School of Pharmacy, Hyogo University of Health Sciences, Hyogo, Japan.
Neuropsychobiology. 2017;75(2):81-88. doi: 10.1159/000480512. Epub 2017 Nov 4.
Antidepressants have variable therapeutic effects, depending on genetic and environmental factors. Approximately 30% of major depressive disorder (MDD) patients do not respond significantly to antidepressants such as paroxetine, a selective serotonin reuptake inhibitor (SSRI). However, the biological mechanisms behind this phenomenon are mostly unknown. Here, we examined the role of patients' epigenetic background in SSRI efficacy.

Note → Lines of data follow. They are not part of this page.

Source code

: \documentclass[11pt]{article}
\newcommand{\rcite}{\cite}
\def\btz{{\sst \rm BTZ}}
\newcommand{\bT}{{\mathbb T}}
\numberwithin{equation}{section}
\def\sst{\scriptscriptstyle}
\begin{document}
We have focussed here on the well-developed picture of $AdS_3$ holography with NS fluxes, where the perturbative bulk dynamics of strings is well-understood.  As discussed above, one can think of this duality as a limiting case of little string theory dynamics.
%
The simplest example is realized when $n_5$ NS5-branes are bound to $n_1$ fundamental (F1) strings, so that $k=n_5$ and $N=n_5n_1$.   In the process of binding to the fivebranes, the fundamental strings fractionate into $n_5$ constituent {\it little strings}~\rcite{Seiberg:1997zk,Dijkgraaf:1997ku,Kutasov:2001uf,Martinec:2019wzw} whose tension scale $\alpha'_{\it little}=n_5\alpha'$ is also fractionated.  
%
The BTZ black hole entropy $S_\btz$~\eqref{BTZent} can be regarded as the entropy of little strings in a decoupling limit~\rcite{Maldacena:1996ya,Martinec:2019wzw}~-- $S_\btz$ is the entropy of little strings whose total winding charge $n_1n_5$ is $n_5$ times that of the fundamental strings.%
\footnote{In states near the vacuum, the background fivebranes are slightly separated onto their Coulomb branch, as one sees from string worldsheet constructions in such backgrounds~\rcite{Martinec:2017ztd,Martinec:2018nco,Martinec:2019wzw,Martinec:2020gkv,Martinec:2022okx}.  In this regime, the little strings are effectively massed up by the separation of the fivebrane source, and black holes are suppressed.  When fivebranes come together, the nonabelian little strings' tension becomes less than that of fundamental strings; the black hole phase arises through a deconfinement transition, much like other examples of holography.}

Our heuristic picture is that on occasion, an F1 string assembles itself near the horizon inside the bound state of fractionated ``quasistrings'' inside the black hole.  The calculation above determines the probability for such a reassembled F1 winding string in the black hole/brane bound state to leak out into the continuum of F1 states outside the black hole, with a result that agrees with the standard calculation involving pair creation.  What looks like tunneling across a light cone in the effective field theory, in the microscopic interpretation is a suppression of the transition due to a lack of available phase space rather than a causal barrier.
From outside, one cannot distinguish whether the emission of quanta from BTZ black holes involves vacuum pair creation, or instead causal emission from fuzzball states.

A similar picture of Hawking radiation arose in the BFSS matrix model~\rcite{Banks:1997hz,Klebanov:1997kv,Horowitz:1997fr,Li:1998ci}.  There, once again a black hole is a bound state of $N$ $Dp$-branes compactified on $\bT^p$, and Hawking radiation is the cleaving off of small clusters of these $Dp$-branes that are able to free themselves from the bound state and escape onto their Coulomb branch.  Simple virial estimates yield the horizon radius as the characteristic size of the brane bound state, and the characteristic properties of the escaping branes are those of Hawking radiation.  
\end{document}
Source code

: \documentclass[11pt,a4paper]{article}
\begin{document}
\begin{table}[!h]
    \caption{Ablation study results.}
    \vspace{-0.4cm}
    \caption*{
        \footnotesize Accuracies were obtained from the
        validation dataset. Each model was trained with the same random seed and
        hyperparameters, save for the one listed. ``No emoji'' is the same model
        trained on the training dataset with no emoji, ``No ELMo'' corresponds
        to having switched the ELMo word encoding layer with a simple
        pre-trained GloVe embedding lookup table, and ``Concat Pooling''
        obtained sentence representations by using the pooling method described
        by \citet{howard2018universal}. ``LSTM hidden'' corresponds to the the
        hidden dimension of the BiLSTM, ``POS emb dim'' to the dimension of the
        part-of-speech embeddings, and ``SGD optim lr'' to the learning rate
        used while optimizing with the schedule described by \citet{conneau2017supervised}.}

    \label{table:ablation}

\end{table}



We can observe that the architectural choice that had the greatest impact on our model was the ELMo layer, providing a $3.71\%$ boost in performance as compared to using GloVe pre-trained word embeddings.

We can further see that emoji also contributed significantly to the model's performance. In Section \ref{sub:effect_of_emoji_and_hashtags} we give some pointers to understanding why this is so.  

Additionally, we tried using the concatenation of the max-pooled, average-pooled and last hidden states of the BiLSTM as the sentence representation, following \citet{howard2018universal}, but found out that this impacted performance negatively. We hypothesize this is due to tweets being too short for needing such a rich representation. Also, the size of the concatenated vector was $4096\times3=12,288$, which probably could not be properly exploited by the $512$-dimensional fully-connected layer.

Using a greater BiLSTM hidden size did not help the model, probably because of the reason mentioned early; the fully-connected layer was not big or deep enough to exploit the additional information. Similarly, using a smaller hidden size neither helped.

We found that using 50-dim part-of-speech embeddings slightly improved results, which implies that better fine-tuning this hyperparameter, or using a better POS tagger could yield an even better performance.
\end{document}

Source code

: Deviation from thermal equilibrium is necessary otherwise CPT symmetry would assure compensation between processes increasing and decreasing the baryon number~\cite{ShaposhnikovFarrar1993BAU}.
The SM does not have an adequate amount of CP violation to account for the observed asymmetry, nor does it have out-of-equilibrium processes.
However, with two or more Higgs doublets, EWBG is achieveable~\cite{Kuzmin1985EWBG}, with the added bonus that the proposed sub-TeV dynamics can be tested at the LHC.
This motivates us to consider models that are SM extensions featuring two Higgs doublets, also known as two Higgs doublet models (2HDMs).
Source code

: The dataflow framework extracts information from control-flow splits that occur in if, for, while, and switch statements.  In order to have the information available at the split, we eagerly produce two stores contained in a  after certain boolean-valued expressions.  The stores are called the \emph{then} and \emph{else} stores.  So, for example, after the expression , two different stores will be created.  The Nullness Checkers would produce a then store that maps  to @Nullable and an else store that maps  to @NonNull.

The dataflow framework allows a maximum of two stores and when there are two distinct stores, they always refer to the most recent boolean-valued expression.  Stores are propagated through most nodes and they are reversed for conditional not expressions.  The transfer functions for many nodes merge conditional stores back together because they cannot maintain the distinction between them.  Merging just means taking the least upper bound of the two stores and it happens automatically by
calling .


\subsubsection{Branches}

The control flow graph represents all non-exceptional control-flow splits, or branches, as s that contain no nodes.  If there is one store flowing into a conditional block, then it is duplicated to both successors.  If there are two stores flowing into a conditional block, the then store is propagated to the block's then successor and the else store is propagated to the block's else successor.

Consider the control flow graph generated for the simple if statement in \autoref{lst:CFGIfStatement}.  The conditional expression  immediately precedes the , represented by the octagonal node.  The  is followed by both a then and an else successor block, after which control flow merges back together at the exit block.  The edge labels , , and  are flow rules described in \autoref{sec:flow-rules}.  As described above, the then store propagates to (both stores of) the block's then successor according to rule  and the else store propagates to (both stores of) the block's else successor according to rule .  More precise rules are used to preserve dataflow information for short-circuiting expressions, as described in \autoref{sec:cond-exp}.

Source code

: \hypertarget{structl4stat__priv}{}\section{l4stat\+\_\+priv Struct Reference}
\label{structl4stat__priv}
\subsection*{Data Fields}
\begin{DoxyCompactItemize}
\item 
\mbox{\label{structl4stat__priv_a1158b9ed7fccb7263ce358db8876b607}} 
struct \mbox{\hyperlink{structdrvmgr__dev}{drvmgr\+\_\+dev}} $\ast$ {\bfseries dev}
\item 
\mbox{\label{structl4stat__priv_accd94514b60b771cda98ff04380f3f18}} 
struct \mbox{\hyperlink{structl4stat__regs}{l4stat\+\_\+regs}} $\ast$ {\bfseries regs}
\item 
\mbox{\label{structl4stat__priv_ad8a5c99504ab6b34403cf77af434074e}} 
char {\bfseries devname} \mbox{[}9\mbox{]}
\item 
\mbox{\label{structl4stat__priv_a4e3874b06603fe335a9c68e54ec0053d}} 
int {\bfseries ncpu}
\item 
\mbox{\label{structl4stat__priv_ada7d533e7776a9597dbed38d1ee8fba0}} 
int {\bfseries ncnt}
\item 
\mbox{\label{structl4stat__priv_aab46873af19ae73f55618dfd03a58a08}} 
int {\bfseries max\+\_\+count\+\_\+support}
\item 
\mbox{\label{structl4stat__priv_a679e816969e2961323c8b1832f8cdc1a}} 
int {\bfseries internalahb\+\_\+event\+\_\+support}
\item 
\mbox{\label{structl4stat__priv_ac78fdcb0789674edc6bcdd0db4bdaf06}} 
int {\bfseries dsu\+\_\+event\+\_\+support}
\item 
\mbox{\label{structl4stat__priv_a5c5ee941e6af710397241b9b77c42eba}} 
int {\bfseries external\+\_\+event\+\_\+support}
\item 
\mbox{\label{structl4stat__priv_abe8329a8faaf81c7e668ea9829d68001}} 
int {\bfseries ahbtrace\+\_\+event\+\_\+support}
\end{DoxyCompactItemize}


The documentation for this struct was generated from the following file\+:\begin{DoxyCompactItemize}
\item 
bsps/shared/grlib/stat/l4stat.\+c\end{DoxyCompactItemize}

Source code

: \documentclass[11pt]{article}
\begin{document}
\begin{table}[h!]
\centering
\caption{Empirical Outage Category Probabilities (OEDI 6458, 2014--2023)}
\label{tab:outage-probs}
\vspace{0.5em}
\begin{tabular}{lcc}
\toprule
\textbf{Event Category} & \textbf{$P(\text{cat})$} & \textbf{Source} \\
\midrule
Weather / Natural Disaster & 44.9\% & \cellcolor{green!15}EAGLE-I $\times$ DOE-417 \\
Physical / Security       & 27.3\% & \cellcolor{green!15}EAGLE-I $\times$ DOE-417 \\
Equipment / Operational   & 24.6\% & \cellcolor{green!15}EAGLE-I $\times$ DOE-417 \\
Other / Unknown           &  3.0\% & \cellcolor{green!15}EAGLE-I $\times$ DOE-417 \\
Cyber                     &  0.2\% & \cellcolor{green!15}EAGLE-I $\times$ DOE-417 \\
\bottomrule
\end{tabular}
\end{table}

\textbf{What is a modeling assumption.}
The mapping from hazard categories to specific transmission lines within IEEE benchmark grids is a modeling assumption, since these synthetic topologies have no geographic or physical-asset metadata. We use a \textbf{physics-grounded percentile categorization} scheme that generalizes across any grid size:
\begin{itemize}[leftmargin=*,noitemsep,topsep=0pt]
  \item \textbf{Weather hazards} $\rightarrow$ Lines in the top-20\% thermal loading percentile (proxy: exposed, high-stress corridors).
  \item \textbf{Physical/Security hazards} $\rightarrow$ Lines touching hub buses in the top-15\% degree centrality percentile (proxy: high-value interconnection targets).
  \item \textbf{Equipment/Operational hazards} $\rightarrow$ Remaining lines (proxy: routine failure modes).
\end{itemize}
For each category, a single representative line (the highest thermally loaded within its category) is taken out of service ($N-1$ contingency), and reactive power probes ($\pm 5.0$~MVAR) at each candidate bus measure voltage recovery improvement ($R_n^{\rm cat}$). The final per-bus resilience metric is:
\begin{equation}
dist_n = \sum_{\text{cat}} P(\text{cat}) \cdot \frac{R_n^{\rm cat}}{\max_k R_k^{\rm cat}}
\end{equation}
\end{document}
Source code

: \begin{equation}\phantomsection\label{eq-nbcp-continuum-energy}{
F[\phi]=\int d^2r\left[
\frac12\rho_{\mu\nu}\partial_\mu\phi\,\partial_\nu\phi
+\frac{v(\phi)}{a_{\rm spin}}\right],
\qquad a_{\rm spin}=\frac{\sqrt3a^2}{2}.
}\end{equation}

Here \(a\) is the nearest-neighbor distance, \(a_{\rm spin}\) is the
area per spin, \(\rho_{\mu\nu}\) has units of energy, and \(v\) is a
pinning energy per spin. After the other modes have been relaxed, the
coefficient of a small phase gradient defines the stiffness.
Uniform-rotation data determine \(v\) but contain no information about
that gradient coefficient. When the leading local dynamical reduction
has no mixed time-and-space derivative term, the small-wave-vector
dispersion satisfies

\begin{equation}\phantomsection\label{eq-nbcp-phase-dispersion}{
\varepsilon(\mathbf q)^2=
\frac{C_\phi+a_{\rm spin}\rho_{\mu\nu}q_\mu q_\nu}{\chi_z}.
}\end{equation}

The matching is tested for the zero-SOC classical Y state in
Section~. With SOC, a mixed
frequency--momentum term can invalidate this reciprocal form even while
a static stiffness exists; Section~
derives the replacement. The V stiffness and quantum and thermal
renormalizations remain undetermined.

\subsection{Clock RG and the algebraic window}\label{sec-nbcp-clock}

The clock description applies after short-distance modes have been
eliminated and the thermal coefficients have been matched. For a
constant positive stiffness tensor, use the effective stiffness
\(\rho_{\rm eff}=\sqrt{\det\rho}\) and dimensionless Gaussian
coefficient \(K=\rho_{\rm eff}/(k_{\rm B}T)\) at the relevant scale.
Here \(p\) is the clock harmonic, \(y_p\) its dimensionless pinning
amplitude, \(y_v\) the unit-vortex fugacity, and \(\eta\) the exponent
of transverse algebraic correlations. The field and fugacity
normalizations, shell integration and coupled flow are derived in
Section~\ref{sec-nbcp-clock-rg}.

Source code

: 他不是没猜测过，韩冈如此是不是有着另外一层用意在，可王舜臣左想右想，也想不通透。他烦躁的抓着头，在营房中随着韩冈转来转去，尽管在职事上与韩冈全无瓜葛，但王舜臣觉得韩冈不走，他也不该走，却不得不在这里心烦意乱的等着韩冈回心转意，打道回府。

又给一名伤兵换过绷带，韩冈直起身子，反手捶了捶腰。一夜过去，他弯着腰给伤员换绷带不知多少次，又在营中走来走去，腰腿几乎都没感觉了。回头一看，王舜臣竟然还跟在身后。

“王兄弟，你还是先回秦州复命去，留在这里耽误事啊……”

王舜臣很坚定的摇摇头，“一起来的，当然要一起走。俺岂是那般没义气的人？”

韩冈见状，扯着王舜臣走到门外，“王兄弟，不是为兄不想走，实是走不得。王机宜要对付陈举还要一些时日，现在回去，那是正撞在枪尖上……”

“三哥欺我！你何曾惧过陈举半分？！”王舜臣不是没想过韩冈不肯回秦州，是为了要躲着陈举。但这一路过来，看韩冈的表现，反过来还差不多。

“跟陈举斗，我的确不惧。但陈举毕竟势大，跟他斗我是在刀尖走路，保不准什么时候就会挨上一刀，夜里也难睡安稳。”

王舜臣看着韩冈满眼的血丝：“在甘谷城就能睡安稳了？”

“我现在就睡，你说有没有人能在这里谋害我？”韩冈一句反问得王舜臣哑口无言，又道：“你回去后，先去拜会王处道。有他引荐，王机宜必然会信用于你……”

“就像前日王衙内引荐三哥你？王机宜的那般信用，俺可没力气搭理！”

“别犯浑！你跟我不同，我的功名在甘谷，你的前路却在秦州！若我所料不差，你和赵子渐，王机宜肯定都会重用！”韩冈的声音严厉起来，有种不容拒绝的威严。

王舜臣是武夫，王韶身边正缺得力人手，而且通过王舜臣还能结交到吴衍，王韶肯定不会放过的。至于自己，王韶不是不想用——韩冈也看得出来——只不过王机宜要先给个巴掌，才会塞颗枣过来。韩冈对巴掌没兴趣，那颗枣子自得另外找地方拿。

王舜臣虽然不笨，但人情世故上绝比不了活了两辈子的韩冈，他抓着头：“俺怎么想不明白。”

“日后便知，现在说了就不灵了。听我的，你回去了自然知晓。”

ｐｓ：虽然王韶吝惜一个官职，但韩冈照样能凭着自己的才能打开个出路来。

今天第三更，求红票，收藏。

Genome-wide DNA methylation analysis of the peripheral blood of Japanese MDD patients was performed by using the Infinium HumanMethylation450 BeadChip.
We compared the results of the 10 patients who best responded to paroxetine (BR) with the 10 worst responders (WR), and found 623 CpG sites with a >10% difference in DNA methylation level. Among them, 218 sites were nominally significant between BR and WR (p < 0.05), and 2 sites (cg00594917 and cg07260927) were significantly different after false discovery rate (FDR) correction (q < 0.05). The methylation difference was greatest at cg00594917, located in the first exon of the PPFIA4 gene, which codes for liprin-α (p = 0.00012). Hierarchical cluster analysis of 23 CpG sites in the PPFIA4 gene distinguished BR and WR, except for 1 WR patient. The cg07260927 site was located in the 5'UTR of the heparin sulfate-glucosamine 3-sulfotransferase 1 (HS3ST1) gene (p = 0.00013). Hierarchical cluster analysis of 28 CpG sites in HS3ST1 distinguished BR and WR, except for 1 WR and 2 BR patients.
Our results suggest that patients' DNA methylation profile at specific genes such as PPFIA4 and HS3ST1 is associated with individual variations in therapeutic responses to paroxetine.
抗抑郁药的治疗效果因遗传和环境因素而异。大约 30%的重度抑郁症(MDD)患者对帕罗西汀等选择性 5-羟色胺再摄取抑制剂(SSRIs)的反应不明显。然而,这种现象背后的生物学机制在很大程度上尚不清楚。在这里,我们研究了患者表观遗传背景在 SSRIs 疗效中的作用。
使用 Infinium HumanMethylation450 BeadChip 对日本 MDD 患者的外周血进行全基因组 DNA 甲基化分析。
我们比较了对帕罗西汀反应最好的 10 名患者(BR)和反应最差的 10 名患者(WR)的结果,发现了 623 个 DNA 甲基化水平差异超过 10%的 CpG 位点。其中,BR 和 WR 之间有 218 个 CpG 位点有显著差异(p<0.05),经过错误发现率(FDR)校正后有 2 个位点(cg00594917 和 cg07260927)有显著差异(q<0.05)。cg00594917 位点的甲基化差异最大,位于 PPFIA4 基因的第一个外显子,该基因编码脂联素-α(p=0.00012)。23 个 PPFIA4 基因 CpG 位点的层次聚类分析区分了 BR 和 WR,除了 1 个 WR 患者。cg07260927 位点位于肝素硫酸葡糖胺 3-硫酸转移酶 1(HS3ST1)基因的 5'UTR(p=0.00013)。28 个 HS3ST1 基因 CpG 位点的层次聚类分析区分了 BR 和 WR,除了 1 个 WR 和 2 个 BR 患者。
我们的结果表明,患者在 PPFIA4 和 HS3ST1 等特定基因的 DNA 甲基化谱与帕罗西汀治疗反应的个体差异有关。